Almost always fine used.

Cleats and shoes that still have tread, fit the kid, and have not been molded permanently to a different foot. The molded thing matters more than people realize. A shoe that has lived under one kid for six months has shaped to that kid’s strike pattern. Younger feet are forgiving; older feet less so.

Jerseys, practice tops, shorts, socks. Wash and go.

Gloves and mitts in baseball, softball, soccer goalkeeper. Broken-in is a feature, not a bug. Verify there are no broken laces, no mold inside, no foam compression in goalkeeper finger spines.

Bags and equipment carriers. Always.

Tennis rackets, golf clubs, hockey sticks. Inspect for cracks, flex, and grip wear. Replace the grip and you are usually good.

Conditional.

Bats. Used bats are fine if they carry the current certification stamp for your kid’s league: USA Baseball mark for most youth baseball, current USA Softball mark for softball, BBCOR for older age groups. A bat with the pre-2018 BPF 1.15 stamp is not legal in USA Baseball play. Check the league rule packet before you buy.

Shin guards, batting helmets without certification dates, soft padding. Inspect padding for compression. If the foam does not spring back, replace.

Used with caution.

Lacrosse helmets, hockey helmets, lacrosse goggles. These have certification windows and condition that matters. NOCSAE for boys lacrosse, HECC for hockey, ASTM-F3137 for girls lacrosse goggles. If the gear shows the certification stamp and a date inside the window, it is fine. If not, replace.

Almost never used.

Football helmets without verified NOCSAE recertification. The NOCSAE program allows reconditioning by an NAERA-licensed reconditioner up to 10 years from manufacture. A used football helmet without a current recondition date is gear you should not put on a kid’s head. The shell is plastic that fatigues and the padding is foam that compresses.

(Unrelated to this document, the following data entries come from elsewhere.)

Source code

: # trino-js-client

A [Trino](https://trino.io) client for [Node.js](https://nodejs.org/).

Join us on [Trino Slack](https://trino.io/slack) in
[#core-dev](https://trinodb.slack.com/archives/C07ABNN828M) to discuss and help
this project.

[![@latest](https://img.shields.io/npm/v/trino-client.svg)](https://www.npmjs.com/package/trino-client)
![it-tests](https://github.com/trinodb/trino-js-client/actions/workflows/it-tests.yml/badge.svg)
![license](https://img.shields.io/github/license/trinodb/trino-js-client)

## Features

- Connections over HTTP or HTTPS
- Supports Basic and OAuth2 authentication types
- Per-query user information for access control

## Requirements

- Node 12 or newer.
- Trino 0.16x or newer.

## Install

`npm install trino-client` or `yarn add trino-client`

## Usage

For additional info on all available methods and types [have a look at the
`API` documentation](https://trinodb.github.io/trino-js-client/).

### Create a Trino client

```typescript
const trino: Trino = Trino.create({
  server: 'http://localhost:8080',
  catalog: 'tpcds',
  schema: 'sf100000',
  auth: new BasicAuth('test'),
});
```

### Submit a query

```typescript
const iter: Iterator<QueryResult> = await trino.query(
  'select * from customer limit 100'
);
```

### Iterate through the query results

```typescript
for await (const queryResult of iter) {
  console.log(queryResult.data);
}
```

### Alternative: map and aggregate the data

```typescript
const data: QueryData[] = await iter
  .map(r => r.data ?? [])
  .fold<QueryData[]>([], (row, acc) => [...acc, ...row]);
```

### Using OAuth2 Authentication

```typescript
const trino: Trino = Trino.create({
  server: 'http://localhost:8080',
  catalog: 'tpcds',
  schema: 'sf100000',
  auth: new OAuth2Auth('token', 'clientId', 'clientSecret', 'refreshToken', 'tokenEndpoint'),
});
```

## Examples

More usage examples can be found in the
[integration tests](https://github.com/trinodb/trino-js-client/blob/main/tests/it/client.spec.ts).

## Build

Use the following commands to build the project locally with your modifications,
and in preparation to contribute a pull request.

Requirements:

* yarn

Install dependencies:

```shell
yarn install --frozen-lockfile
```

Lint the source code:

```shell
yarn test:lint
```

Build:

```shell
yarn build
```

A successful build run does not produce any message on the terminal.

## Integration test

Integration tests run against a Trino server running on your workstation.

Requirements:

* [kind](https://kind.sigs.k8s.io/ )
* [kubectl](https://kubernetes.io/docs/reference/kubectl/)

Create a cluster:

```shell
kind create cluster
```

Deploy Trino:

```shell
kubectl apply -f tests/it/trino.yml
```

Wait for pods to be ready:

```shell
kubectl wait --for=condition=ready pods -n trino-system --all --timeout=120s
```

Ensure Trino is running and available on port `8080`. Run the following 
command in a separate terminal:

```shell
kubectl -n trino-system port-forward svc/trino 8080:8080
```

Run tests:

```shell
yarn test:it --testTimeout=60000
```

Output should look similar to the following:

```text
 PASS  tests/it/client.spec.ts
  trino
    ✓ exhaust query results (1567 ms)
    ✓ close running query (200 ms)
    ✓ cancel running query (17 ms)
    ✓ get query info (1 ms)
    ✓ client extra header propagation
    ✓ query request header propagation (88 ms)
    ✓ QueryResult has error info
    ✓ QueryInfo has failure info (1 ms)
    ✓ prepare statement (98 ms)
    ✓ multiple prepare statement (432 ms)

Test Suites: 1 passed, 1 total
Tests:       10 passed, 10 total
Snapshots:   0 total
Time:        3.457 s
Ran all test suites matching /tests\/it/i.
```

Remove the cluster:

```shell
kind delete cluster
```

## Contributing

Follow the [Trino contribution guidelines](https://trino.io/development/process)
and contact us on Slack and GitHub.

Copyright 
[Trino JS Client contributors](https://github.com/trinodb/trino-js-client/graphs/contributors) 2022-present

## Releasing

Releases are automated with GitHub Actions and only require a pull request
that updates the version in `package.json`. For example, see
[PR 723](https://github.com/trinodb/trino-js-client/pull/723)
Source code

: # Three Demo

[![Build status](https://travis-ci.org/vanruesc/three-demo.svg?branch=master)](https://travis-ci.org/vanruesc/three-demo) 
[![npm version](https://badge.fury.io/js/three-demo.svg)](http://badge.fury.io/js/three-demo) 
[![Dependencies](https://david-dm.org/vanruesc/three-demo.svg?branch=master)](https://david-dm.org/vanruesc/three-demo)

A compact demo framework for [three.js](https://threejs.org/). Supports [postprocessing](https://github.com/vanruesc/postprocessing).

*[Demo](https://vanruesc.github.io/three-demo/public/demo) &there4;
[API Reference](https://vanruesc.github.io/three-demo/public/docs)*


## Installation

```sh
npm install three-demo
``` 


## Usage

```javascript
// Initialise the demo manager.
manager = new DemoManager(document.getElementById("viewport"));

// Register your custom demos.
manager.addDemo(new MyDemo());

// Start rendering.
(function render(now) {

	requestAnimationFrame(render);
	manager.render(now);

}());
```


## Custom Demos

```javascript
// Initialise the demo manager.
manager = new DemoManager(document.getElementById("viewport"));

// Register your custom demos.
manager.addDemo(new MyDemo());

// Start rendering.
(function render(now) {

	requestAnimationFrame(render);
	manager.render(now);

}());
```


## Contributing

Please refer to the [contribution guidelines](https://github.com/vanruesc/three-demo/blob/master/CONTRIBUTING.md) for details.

Catcher’s gear without inspection. Specifically, the throat protector. Cracks here are bad.

Anything with a recall. The Consumer Product Safety Commission maintains a recall database. Search by product name before you hand over cash for a hand-me-down or a Marketplace listing.

The five-minute used-gear inspection.

Look for cracks in any plastic. Compress any foam padding with a thumb; it should spring back fully. Sniff for mold in helmets, gloves, and shoulder pads. Check certification stamps and dates. Try it on the kid before you commit to it.

Used gear is part of the deal in youth sports. It is also where the cost savings real are. The trade is that you do the five-minute inspection that retail does not require. The categories where you do not save money are helmets and bats. Save money on cleats and jerseys. Buy the helmet new.